24/04/2011 / La Redaction

volaille

“Y’ a œuf hein ! 50 f (CFA), trois à 100 f (CFA) “.

Avant la crise, il était impossible d’acheter l’œuf à ce prix. L’œuf se vendait à 100 f cfa l’unité et la plaquette à 2000 f cfa, voire plus. La crise a fait chuter le prix du poulet et de l’œuf dans les régions Nord, Est et Centre.

A Abengourou, cette situation fait le bonheur de nombreux ménages qui ont dû se tourner vers la volaille plutôt que la viande de bœuf et le poisson qui sont hors de prix ou simplement introuvables sur le marché.

Les fermiers, eux, s’en mordent les doigts. Plutôt brader la production de volaille que d’essuyer des pertes financières importantes. Toute la production de Ali Ouattara, un grand fermier industriel basé à Agnibilékrou, est désormais destinée au marché local en raison de la crise qui rend impossible l’écoulement de la production sur la capitale économique.

Contrairement à Abidjan et à l’Ouest du pays, on peut dire que la crise est difficilement moins ressentie dans le reste du pays. C’est ce que pense beaucoup d’habitants d’Abengourou. Amian Charles qui a fui Abidjan pour se réfugier à Abengourou est triste.

“Je mange à ma faim. Mais il est triste de constater que de nombreuses personnes meurent de faim à Abidjan et d’autres villes du pays sans qu’on puisse partager le repas avec elles “, se soucie-t-il.

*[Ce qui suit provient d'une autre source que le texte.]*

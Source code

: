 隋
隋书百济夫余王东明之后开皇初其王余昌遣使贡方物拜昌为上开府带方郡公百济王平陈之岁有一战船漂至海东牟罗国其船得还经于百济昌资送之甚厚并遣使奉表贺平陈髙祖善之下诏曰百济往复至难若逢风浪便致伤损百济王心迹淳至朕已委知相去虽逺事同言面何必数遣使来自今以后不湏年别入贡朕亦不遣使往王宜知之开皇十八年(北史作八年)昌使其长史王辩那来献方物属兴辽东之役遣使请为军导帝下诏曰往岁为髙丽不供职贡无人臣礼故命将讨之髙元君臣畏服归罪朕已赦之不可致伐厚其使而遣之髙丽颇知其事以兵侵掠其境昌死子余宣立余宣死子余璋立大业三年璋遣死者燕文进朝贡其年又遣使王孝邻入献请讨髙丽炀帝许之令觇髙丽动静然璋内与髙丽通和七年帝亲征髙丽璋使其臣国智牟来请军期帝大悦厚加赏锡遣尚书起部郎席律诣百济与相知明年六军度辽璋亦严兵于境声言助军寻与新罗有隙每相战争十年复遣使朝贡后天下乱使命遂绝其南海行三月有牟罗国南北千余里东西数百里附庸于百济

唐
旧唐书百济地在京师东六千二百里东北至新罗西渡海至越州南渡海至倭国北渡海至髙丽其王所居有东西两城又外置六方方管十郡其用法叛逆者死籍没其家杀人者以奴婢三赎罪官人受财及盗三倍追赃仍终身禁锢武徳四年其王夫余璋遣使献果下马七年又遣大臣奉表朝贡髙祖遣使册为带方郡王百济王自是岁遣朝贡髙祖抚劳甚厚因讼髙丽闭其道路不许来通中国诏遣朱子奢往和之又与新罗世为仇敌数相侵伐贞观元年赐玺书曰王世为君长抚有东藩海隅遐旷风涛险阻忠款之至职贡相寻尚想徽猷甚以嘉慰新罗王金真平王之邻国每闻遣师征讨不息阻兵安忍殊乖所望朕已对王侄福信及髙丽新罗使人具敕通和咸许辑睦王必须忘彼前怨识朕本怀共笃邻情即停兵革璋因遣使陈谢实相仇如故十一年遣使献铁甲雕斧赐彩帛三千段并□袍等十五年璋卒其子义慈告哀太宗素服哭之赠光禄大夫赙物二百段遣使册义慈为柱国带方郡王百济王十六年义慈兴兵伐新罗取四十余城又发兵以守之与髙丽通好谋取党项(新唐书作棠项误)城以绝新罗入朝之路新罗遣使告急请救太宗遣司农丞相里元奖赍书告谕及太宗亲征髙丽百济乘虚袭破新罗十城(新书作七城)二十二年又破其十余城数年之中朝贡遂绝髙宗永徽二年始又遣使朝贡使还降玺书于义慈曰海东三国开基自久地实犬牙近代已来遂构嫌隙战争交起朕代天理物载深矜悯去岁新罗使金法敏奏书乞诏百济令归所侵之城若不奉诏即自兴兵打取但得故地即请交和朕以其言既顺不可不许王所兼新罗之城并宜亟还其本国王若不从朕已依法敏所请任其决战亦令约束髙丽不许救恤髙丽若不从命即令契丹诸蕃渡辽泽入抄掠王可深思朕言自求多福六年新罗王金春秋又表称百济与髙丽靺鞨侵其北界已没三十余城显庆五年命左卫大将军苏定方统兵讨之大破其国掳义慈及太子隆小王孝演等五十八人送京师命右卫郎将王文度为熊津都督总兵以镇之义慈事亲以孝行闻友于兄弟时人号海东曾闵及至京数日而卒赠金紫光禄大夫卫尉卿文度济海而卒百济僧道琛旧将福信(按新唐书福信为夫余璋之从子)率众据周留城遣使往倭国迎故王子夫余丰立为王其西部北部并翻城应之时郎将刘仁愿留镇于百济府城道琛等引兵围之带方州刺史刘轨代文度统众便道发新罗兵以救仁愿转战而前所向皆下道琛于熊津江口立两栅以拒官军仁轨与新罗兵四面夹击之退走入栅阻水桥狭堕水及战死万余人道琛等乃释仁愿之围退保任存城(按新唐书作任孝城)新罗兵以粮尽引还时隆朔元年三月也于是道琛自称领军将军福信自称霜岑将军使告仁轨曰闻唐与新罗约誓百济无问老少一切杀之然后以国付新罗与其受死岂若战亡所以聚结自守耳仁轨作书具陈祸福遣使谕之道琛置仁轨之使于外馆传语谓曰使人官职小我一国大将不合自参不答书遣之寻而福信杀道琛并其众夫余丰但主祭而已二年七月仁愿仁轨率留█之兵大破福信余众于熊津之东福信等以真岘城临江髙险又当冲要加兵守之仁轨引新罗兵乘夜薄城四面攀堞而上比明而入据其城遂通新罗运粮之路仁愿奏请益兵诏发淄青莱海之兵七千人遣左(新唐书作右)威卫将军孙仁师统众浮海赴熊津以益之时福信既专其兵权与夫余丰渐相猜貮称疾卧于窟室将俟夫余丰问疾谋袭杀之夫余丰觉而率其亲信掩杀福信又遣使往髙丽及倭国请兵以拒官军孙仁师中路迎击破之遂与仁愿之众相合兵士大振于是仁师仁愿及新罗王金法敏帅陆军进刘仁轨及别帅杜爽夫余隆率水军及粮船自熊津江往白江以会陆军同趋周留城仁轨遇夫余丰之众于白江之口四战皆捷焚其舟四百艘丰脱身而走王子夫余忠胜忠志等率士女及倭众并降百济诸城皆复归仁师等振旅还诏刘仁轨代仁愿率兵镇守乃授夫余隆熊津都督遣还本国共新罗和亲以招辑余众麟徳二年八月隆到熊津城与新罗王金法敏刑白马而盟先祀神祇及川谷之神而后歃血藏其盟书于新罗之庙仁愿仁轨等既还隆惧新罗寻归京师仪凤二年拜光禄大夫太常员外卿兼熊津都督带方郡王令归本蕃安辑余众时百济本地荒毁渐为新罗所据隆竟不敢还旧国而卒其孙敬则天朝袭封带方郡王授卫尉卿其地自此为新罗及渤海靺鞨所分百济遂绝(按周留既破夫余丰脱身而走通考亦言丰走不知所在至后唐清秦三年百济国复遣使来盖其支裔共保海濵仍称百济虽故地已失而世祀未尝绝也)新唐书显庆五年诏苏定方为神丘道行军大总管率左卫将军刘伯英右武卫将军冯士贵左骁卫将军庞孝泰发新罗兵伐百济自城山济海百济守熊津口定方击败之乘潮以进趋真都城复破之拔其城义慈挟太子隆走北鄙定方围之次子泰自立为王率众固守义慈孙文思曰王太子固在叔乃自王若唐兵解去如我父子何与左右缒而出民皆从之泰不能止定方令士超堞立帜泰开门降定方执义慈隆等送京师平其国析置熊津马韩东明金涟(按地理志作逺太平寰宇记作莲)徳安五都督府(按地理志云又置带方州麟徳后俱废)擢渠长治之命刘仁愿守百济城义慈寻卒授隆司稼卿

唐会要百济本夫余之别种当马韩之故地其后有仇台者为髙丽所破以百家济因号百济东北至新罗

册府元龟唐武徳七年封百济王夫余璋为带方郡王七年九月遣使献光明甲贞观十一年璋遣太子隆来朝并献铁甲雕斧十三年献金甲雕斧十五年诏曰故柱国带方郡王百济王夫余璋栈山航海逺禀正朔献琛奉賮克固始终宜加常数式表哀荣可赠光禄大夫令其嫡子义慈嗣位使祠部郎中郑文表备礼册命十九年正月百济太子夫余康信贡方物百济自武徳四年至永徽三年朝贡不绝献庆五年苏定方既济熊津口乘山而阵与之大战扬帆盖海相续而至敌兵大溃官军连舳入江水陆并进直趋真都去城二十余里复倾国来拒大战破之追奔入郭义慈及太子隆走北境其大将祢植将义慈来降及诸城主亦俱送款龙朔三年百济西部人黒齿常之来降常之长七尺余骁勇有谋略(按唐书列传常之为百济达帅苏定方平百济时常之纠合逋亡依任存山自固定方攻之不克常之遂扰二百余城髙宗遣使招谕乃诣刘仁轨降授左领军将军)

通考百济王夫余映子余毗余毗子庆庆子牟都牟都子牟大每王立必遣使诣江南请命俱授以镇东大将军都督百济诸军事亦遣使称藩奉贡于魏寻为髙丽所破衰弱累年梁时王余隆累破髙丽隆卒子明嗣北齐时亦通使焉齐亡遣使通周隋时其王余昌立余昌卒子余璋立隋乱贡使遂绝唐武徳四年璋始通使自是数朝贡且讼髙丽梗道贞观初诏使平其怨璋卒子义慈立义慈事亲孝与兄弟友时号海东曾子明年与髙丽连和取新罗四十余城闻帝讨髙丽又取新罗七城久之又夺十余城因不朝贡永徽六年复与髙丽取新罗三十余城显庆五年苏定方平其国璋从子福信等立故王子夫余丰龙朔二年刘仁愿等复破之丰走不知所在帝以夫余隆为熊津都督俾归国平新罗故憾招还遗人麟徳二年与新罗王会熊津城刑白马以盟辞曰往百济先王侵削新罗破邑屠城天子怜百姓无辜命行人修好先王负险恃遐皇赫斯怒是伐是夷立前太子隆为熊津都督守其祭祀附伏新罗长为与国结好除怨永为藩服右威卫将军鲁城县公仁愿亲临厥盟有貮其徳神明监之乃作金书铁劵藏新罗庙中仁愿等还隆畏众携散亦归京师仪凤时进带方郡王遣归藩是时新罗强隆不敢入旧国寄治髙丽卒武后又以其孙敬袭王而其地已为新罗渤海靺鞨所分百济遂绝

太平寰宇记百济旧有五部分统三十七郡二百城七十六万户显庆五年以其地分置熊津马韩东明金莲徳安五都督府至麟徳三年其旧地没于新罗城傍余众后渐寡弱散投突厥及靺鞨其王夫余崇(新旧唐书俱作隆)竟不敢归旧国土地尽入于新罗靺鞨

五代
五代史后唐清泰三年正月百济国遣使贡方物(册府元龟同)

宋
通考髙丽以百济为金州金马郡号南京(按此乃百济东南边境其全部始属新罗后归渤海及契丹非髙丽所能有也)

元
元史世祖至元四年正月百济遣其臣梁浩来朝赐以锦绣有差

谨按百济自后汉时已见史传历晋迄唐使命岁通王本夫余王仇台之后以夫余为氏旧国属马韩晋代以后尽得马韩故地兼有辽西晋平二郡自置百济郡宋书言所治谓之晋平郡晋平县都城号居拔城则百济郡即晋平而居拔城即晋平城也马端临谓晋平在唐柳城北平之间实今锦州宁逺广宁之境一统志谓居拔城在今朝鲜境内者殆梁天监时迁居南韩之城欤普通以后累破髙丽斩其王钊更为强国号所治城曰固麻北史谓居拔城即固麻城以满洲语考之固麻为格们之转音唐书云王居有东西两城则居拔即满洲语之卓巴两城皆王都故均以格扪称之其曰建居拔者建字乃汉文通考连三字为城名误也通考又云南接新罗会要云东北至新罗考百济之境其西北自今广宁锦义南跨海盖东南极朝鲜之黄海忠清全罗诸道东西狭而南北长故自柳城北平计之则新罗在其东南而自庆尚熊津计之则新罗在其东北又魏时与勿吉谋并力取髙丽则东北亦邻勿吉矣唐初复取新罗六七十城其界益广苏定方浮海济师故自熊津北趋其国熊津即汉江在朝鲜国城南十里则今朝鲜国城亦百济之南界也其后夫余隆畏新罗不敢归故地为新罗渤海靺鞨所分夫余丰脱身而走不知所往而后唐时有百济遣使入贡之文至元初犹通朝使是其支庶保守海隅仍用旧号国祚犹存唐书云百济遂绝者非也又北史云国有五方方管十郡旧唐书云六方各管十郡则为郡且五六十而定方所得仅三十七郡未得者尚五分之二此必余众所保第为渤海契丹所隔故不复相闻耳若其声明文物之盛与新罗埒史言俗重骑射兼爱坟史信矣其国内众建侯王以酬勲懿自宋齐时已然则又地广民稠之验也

Certes, les prix de la volaille ont baissé, mais encore faut-il avoir la liquidité pour acheter.

“Sans banques, donc sans argent, il est impossible d’acheter quoique ce soit. On mange à crédit quelques fois, lorsque la honte de toujours demander prend le dessus”, avoue Kouamé, employé d’une PME qui n’existe plus que de nom.

En attendant la reprise de l’activité économique, donc le retour, certainement, aux anciens prix, chacun fait le plein. On le sait, les prix des denrées alimentaires augmentent à la moindre secousse et se stabilisent ensuite, mais rarement, l’inverse.